Pryor is a good athlete with plenty of size (6-foot-3, 233 pounds) and adequate-to-good arm strength. He can extend plays with his feet and makes some spectacular plays both running and passing, but the two most important areas for an NFL quarterback are football intelligence and accuracy; Pryor is below-average in both.
He will use his mobility to buy time and can deliver good throws while on the run, but Pryor often struggles to read coverages, does not always step up in the pocket when he should and is often sloppy with his footwork. All of those deficiencies affect his accuracy.
And those who point to Pryor's improved passing stats as evidence of his progression as a passer are kidding themselves. Against the five most talented defenses on the Buckeyes' schedule -- Iowa, Miami, Wisconsin, Illinois, Penn State -- Pryor completed only 55 percent of his passes and threw six touchdowns against five interceptions.
Versus the seven other defenses he faced -- Indiana, Purdue, Minnesota, Michigan and non-AQs Marshall, Ohio and Eastern Michigan -- Pryor completed 75.8 percent with 19 touchdowns and just six interceptions.
All of that means Pryor would be outside the top five at his position on our draft board. Andrew Luck, Blaine Gabbert, Jake Locker, Cam Newton and Ryan Mallett would all rank ahead of Pryor, who would be the No. 6 quarterback with a third-round grade based mostly on his potential to move to wide receiver if he doesn't make big strides as a quarterback early in his NFL career.

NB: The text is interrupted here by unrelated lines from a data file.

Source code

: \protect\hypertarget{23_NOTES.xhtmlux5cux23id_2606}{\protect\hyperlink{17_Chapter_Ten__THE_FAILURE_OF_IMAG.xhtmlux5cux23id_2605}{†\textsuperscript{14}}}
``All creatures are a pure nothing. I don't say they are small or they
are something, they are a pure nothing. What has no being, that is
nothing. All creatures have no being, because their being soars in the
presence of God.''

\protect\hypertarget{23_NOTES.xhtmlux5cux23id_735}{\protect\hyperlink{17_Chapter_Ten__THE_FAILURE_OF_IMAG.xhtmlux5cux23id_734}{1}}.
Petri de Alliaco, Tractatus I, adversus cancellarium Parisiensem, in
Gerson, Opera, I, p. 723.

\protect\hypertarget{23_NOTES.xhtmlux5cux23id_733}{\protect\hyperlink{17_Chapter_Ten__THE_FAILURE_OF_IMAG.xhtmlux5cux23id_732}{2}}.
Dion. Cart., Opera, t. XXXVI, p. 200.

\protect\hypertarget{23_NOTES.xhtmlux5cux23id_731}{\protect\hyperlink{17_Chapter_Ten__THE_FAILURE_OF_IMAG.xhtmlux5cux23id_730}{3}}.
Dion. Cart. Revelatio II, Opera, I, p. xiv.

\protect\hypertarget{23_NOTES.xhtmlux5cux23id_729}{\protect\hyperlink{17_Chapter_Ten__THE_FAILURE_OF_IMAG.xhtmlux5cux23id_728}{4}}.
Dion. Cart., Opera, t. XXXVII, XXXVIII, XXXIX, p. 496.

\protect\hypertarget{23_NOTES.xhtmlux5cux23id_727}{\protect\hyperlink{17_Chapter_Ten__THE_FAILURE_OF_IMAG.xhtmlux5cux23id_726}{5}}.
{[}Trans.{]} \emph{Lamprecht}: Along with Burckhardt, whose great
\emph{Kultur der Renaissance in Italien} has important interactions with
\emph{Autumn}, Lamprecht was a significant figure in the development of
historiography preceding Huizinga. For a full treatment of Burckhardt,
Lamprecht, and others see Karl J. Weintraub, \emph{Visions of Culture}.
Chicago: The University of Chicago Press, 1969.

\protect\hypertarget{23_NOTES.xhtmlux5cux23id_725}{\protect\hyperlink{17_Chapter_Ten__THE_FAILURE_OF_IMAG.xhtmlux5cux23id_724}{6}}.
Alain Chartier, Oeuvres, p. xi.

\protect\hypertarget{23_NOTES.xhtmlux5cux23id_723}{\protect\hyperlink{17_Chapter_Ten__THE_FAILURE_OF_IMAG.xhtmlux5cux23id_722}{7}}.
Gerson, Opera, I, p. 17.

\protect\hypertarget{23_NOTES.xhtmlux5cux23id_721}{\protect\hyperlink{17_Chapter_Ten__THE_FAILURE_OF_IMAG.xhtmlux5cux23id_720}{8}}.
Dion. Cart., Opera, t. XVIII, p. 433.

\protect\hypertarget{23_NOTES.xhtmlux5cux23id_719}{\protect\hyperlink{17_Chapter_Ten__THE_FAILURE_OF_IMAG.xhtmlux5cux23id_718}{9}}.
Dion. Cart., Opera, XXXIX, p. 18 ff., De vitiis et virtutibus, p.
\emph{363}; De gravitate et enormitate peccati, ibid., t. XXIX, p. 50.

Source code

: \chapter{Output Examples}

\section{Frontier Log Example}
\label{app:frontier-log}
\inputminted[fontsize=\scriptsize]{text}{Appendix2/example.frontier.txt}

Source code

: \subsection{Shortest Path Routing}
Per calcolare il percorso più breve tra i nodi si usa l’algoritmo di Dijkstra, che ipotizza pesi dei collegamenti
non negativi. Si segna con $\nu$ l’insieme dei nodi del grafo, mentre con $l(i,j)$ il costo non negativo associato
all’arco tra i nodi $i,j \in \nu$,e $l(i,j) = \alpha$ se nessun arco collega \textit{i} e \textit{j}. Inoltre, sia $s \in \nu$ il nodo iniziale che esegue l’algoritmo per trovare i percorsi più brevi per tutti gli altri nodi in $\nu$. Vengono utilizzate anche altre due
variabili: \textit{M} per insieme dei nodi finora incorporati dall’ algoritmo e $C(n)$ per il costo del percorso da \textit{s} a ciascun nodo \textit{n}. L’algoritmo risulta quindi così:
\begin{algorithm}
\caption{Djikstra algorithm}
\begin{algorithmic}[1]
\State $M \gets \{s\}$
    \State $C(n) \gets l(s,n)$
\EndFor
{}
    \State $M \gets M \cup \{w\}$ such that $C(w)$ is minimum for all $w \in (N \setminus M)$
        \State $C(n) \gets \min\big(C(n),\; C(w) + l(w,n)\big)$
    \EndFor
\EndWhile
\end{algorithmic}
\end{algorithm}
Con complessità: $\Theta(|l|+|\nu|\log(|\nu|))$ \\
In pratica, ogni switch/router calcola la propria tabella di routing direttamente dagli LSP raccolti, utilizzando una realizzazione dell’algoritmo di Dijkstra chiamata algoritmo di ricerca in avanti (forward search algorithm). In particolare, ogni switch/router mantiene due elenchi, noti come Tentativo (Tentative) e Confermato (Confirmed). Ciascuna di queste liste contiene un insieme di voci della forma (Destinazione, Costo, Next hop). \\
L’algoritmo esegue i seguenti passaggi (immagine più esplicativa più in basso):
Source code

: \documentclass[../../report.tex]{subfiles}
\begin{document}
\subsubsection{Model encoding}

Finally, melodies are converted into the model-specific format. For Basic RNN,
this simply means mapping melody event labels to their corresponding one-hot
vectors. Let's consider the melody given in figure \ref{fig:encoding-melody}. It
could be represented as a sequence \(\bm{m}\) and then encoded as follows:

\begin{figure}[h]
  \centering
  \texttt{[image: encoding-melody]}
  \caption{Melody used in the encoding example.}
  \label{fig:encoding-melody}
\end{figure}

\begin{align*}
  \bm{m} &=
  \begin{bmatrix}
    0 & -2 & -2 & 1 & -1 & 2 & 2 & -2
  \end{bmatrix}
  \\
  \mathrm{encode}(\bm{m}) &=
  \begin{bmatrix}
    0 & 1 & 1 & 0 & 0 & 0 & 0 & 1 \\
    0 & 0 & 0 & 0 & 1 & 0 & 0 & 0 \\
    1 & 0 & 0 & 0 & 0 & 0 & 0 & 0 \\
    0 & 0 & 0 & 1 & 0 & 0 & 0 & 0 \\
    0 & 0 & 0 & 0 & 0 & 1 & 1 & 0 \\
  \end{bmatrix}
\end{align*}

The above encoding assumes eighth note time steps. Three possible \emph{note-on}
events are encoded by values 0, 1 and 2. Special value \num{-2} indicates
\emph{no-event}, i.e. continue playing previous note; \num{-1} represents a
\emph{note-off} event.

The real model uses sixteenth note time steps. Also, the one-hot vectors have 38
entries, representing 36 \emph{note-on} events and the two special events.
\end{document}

Pryor will lead the Buckeyes into the All-State Sugar Bowl against Mallett and Arkansas, and Mallett clearly comes in with the more complete skill set. In fact, of the five position-specific areas in which we grade quarterbacks Mallett gets the edge in football intelligence, accuracy, toughness/leadership (slightly) and release/arm strength. Pryor comes out on top only in pocket mobility, and Mallett's nearly 6-foot-7 frame has a lot to do with that.
It's not for me to say whether Pryor should stay in school or head to the NFL. Only he and his family and coaches can make that decision, and it's a tough one. He needs more reps under center, but missing basically half of next season will rob him of valuable playing time.
Ultimately, Pryor put himself in this position and he's paying the price. As things stand now, it's clear the odds are stacked heavily against Pryor succeeding as an NFL quarterback no matter when he enters the draft.